Ademais, admitir como termo inicial de contagem da prescrição executória a data do trânsito em julgado para a acusação também implicaria contradição com o próprio conceito de prescrição, que encerra uma ideia de inércia do titular do direito (e, no caso, não se poderia admitir que o Estado-acusação deixou de executar a decisão condenatória).  

Assim, de fato, a melhor interpretação a ser dada ao disposto no artigo 112, inciso I do Código Penal é aquela que indica que o prazo prescricional da pretensão executória somente passa a fluir após o encerramento definitivo da fase cognitiva do processo penal, com o trânsito em julgado para ambas as partes.

Ainda, é necessário observar a modulação dos efeitos da decisão conferida pelo próprio Supremo: a tese consubstanciada no Tema nº 788 deve ser aplicada nas hipóteses em que a pena não foi declarada extinta pela prescrição e cujo trânsito em julgado para a acusação tenha ocorrido após 12/11/2020. No particular, de acordo com consulta ao sistema processual desta Corte Regional, o trânsito em julgado para a acusação ocorreu em 03/10/2018, de modo que não se aplica o novo entendimento.

Tendo em vista as penas concretamente aplicadas de 01 (um) ano de reclusão (artigo 334 do Código Penal) e 01 (um) ano de detenção (artigo 70 da Lei 4.117/62), as quais devem ser isoladamente observadas para fins de prescrição, tem-se que o prazo prescricional é de 04 (quatro) anos.

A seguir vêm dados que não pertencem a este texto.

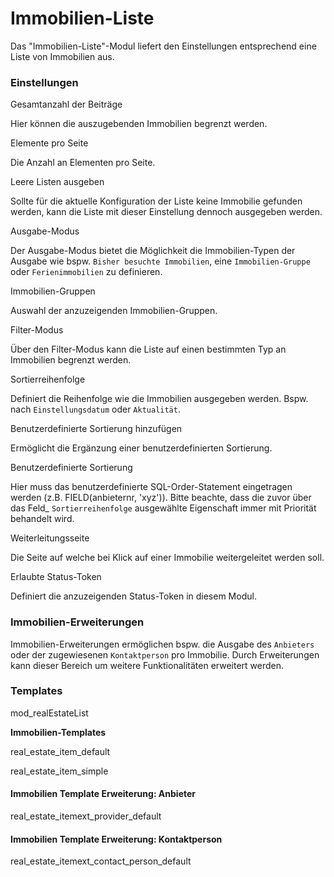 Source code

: # Immobilien-Liste

Das "Immobilien-Liste"-Modul liefert den Einstellungen entsprechend eine Liste von Immobilien aus.

### Einstellungen

<span class="field">Gesamtanzahl der Beiträge</span>

Hier können die auszugebenden Immobilien begrenzt werden.

<span class="field">Elemente pro Seite</span>

Die Anzahl an Elementen pro Seite.

<span class="field">Leere Listen ausgeben</span>

Sollte für die aktuelle Konfiguration der Liste keine Immobilie gefunden werden, kann die Liste mit dieser Einstellung dennoch ausgegeben werden.

<span class="field">Ausgabe-Modus</span>

Der Ausgabe-Modus bietet die Möglichkeit die Immobilien-Typen der Ausgabe wie bspw. `Bisher besuchte Immobilien`, eine `Immobilien-Gruppe` oder `Ferienimmobilien` zu definieren.

<span class="field">Immobilien-Gruppen</span>

Auswahl der anzuzeigenden Immobilien-Gruppen.

<span class="field">Filter-Modus</span>

Über den Filter-Modus kann die Liste auf einen bestimmten Typ an Immobilien begrenzt werden.

<span class="field">Sortierreihenfolge</span>

Definiert die Reihenfolge wie die Immobilien ausgegeben werden. Bspw. nach `Einstellungsdatum` oder `Aktualität`.

<span class="field">Benutzerdefinierte Sortierung hinzufügen</span>

Ermöglicht die Ergänzung einer benutzerdefinierten Sortierung.

<span class="field">Benutzerdefinierte Sortierung</span>

Hier muss das benutzerdefinierte SQL-Order-Statement eingetragen werden (z.B. FIELD(anbieternr, 'xyz')). Bitte beachte, dass die zuvor über das Feld_ `Sortierreihenfolge` ausgewählte Eigenschaft immer mit Priorität behandelt wird.

<span class="field">Weiterleitungsseite</span>

Die Seite auf welche bei Klick auf einer Immobilie weitergeleitet werden soll.

<span class="field">Erlaubte Status-Token</span>

Definiert die anzuzeigenden Status-Token in diesem Modul.

### Immobilien-Erweiterungen

Immobilien-Erweiterungen ermöglichen bspw. die Ausgabe des `Anbieters` oder der zugewiesenen `Kontaktperson` pro Immobilie. Durch Erweiterungen kann dieser Bereich um weitere Funktionalitäten erweitert werden.

### Templates

<span class="template-field">mod_realEstateList</span>

**Immobilien-Templates**

<span class="template-field">real_estate_item_default</span>

<span class="template-field">real_estate_item_simple</span>

#### Immobilien Template Erweiterung: Anbieter

<span class="template-field">real_estate_itemext_provider_default</span>

#### Immobilien Template Erweiterung: Kontaktperson

<span class="template-field">real_estate_itemext_contact_person_default</span>
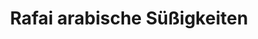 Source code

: ---
title: "Rafai arabische Süßigkeiten"
url: /berlin/rafai-arabische-suessigkeiten/
shop: Süßwaren
--- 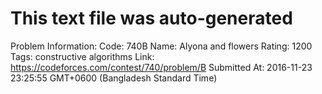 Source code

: # This text file was auto-generated

Problem Information:
Code: 740B
Name: Alyona and flowers
Rating: 1200
Tags: constructive algorithms
Link: https://codeforces.com/contest/740/problem/B
Submitted At: 2016-11-23 23:25:55 GMT+0600 (Bangladesh Standard Time)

Nesse contexto, considerando que entre a data do trânsito em julgado para a acusação (03/10/2018) até a presente data decorreu lapso superior a 04 (quatro) anos, deve ser reconhecida a prescrição da pretensão executória do Estado (artigos 107, inciso IV, c.c 109, inciso V, 110, 112, inciso I, 1ª parte, todos do Código Penal).

Ante o exposto, dou provimento ao agravo em execução penal interposto pela defesa de André Ney Gabriel dos Santos.

É o voto.



E M E N T A

PROCESSUAL PENAL. AGRAVO EM EXECUÇÃO PENAL. PRESCRIÇÃO DA PRETENSÃO EXECUTÓRIA.  ACÓRDÃO CONFIRMATÓRIO. TERMO INICIAL. TRÂNSITO EM JULGADO PARA AMBAS AS PARTES. TEMA Nº 788, STF. MODULAÇÃO DOS EFEITOS DO JULGADO.

1. O termo inicial para contagem do prazo prescricional da pretensão executória deve ser a data do trânsito em julgado para ambas as partes, com modulação de efeitos, nos termos da tese fixada pelo Supremo Tribunal Federal no julgamento do Tema nº 788 (ARE 848.107/DF).

2. Diante da necessidade de esgotamento de todas as possibilidades de recursos para início do cumprimento da pena, sem prejuízo da possibilidade de prisão cautelar, a aplicação literal do artigo 112, inciso I, do Código Penal acarretaria ineficácia do sistema de execução penal e implicaria contradição com o próprio conceito de prescrição.

3. Agravo em execução penal da defesa provido.


  ACÓRDÃO

Vistos e relatados estes autos em que são partes as acima indicadas, a Quinta Turma, por unanimidade, decidiu, dar provimento ao agravo em execução penal interposto pela defesa de André Ney Gabriel dos Santos, nos termos do relatório e voto que ficam fazendo parte integrante do presente julgado.